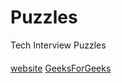# Puzzles
Tech Interview Puzzles
####
[website](http://www.mytechinterviews.com)
[    GeeksForGeeks](https://www.geeksforgeeks.org/puzzles/)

PROBLEM STATEMENT
Leaving out the pictures, restate the listing above exactly.

TASK RESPONSE
# Puzzles
Tech Interview Puzzles
####
[website](http://www.mytechinterviews.com)
[    GeeksForGeeks](https://www.geeksforgeeks.org/puzzles/)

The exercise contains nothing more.